If you’ve graduated college and don’t have everything quite figured out yet, you may have to move back in with your parents. And you wouldn’t be alone: As of 2016, 15% of 25- to 35-year-old millennials were living in their parents’ home – five percentage points higher than the share of Gen Xers who lived in their parents’ home in 2000 when they were the same age, according to a 2017 report from the Pew Research Center.
Erin Lowry, the author of “Broke Millennial,” says this can cause some major issues between you and your parents.
“It can be incredibly overwhelming to move back home,” Lowry says. “It’s this period where you’re trying to figure out how you’re going to handle your money, and it can sour a relationship quickly.”
Lowry says it’s important to set some ground rules before you move back in, to prevent unnecessary drama down the line.
Discuss expectations early on
Lowry says it should never be assumed that you can move back in with your parents, so have a conversation before you start to pack up.
“It absolutely is just simply a sign of respect to say, ‘I don’t have a job lined up, I’m not quite sure what I’m going to do yet, are you OK with me moving back home?’” Lowry says.

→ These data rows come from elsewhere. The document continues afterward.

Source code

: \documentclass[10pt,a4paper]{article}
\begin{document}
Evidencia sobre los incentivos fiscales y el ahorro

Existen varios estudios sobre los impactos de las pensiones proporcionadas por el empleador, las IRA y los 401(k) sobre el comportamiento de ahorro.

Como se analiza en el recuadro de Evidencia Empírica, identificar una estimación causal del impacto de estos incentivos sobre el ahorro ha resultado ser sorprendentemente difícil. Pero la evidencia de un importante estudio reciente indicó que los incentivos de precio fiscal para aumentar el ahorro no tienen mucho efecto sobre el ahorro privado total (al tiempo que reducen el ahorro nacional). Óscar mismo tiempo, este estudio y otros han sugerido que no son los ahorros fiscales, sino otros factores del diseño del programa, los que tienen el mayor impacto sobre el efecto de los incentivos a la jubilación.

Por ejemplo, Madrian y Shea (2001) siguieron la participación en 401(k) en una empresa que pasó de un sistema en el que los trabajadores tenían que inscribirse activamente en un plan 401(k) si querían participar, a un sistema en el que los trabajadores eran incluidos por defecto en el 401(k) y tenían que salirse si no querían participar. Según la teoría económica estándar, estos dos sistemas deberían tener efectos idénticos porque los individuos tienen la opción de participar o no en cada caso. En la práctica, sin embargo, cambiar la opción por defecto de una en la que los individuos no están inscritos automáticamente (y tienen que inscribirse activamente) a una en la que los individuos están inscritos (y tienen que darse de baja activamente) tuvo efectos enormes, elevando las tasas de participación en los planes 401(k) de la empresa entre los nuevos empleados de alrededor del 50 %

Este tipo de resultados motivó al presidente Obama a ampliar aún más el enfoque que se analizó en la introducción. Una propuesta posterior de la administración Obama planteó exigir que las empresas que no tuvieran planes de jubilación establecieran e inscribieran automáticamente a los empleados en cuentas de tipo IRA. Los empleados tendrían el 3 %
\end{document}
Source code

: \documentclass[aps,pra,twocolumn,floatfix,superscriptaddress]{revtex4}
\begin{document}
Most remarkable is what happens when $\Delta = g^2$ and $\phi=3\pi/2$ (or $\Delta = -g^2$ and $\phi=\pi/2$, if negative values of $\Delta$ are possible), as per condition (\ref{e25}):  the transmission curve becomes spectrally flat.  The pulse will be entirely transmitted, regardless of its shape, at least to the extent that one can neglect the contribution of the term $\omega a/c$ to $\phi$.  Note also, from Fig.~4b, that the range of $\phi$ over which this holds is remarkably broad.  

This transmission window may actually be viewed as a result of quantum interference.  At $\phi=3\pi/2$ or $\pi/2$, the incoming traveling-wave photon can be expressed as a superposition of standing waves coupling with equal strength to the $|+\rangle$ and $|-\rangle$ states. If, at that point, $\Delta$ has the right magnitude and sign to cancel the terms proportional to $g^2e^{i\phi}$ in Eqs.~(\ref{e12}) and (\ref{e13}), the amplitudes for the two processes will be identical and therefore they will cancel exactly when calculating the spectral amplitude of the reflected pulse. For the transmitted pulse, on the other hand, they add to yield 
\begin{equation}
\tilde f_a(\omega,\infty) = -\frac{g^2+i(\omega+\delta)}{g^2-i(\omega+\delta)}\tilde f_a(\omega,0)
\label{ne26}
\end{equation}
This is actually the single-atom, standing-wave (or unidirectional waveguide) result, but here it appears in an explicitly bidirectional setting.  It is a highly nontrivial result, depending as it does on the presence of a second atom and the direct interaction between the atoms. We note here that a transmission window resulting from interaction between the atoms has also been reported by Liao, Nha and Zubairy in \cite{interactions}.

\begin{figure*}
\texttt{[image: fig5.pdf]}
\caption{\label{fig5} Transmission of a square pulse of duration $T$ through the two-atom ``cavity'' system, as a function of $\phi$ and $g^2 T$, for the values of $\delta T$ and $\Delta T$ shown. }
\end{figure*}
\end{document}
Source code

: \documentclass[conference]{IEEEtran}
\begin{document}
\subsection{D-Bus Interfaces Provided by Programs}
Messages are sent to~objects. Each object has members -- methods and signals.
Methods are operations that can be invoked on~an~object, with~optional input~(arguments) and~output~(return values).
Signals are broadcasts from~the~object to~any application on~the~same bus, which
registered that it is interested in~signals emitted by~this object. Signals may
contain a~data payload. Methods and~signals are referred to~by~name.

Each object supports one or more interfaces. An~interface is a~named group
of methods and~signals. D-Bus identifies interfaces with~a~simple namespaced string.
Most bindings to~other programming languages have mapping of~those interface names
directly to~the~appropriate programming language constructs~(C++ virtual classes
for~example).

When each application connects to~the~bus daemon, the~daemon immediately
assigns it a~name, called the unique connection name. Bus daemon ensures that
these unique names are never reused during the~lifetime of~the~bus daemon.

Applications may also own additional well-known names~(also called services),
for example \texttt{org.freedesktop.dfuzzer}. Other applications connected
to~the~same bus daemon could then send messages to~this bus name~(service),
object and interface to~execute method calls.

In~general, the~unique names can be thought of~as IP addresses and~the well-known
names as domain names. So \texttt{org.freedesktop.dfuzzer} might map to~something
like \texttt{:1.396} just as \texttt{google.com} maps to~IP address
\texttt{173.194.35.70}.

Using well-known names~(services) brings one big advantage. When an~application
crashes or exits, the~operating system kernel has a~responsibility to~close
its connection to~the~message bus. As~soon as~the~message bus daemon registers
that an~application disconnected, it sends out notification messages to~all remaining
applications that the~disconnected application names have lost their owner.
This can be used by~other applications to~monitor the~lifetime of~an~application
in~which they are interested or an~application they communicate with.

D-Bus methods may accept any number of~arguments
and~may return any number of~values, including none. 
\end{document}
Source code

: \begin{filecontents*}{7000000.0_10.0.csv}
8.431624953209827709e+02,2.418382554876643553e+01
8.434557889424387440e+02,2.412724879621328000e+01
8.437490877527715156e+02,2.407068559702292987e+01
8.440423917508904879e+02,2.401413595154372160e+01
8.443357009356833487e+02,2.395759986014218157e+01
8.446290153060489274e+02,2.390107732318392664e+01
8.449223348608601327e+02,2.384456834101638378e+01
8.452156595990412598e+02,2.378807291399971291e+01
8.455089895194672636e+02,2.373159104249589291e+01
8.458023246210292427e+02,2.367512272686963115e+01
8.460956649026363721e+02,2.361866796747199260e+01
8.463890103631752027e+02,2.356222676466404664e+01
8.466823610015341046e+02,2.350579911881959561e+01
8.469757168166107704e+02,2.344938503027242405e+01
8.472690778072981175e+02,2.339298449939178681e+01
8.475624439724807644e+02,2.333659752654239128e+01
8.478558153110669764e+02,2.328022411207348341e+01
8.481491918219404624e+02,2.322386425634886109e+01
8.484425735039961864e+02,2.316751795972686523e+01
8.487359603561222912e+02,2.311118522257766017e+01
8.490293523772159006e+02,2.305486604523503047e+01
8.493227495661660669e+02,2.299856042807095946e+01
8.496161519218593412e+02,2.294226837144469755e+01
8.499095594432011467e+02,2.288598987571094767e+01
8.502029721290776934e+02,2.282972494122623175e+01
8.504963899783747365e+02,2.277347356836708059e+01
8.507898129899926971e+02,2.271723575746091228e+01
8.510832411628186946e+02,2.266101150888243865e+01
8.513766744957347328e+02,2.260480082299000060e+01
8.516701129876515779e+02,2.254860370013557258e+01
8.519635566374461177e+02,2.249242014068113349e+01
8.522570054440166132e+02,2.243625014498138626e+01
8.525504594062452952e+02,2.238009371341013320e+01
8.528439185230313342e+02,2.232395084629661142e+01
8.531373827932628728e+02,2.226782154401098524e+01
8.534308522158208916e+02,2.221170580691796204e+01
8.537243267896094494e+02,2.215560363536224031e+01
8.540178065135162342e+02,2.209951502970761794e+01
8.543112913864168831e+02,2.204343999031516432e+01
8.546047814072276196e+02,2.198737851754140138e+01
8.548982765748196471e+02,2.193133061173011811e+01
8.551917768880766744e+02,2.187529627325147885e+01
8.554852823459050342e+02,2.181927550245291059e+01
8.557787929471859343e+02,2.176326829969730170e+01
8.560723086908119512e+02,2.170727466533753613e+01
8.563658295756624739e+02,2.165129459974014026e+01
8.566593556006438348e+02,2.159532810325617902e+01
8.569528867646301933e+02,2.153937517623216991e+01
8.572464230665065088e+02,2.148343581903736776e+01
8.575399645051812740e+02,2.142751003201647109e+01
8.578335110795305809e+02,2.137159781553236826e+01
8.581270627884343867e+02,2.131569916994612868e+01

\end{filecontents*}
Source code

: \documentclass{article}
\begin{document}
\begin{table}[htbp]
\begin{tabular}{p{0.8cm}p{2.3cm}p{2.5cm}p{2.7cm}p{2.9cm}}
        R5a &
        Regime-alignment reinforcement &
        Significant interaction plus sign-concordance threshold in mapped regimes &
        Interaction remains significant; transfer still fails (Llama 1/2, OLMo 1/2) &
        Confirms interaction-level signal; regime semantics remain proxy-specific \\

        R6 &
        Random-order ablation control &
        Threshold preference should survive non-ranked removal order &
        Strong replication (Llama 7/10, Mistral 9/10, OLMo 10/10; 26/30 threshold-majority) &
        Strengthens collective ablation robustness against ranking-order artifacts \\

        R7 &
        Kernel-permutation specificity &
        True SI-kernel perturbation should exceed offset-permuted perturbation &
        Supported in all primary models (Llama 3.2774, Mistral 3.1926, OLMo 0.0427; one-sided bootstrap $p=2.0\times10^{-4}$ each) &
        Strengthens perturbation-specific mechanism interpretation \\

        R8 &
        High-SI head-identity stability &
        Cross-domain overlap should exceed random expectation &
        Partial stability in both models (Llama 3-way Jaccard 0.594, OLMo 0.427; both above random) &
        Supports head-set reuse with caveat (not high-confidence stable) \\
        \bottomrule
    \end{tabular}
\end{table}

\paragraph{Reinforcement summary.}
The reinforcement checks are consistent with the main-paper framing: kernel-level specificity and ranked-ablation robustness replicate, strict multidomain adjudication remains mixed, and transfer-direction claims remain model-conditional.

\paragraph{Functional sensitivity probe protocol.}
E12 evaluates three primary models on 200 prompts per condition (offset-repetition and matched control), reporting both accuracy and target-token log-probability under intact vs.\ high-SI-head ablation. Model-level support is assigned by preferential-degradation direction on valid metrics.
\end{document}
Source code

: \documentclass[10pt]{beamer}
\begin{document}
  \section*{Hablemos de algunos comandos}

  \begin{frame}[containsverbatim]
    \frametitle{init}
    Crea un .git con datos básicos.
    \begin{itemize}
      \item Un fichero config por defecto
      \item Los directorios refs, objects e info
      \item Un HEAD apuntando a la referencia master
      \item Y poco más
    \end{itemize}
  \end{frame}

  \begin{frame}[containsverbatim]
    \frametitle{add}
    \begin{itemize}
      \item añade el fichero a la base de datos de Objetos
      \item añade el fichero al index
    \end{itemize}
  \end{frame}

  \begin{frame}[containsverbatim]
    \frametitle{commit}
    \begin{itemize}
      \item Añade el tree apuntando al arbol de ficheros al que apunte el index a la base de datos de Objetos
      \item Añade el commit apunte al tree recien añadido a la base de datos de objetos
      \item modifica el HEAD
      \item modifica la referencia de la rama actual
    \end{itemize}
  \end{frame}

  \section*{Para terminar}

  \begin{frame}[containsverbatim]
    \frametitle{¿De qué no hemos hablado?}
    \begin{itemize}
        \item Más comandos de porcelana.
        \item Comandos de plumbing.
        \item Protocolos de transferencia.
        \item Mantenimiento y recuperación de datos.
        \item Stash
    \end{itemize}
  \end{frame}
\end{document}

If you do have a job lined up, here are 5 ways to boost your career.
Then decide what the rules will be. Yes, you’re now an adult, but it’s still your parents’ house, and knowing expectations going in will help make the transition smoother, she says.
“Figure out what the rules are going to be: are you going to be expected to pay rent, are you responsible for your own chores and your own food just like you would be if you lived on your own or is that something that your parents are handling,” she says.
Open communication is key to making sure there’s no confusion about who’s expected to do what.
Start paying rent
While moving back home can be a great way to save money and set your sights on your future goals, it’s important to consider your parents’ point of view, Lowry says.
“I believe you should be paying rent to your parents if you’re moving back home because if your parents financially need the assistance, you should be providing some of the assistance,” she says.
Additionally, this is a great time to practice for “real life”—in the comfort of your parents’ home.
“It’s a really good way for you to start practicing budgeting,” Lowry says. “You now have to pay rent, you have to figure out how that works into your budget and it encourages you to go out and get a job.”
For those who think it’s a punishment to ask a child to fork over some cash, Lowry says it’s simply preparation for the future.
“I don’t think of it as a punishment at all,” she says. You’re going to have to pay rent to someone else eventually, so this is just a way to get a start on saving and budgeting.
Take control of your finances
Even if you’re not paying rent, Lowry says you should still be contributing to your family and taking control of your finances. Start building a financial foundation with these six tips and create a written financial plan to get you organized and on the right track.
“Don’t start asking your parents for money,” she says. “Your parents should not be giving you an allowance and they should not be subsidizing your life.”
Buy your own groceries, do chores around the house, or assist with needs like transportation and child care.
“It’s time for you to take control and be grown-up about it,” Lowry says.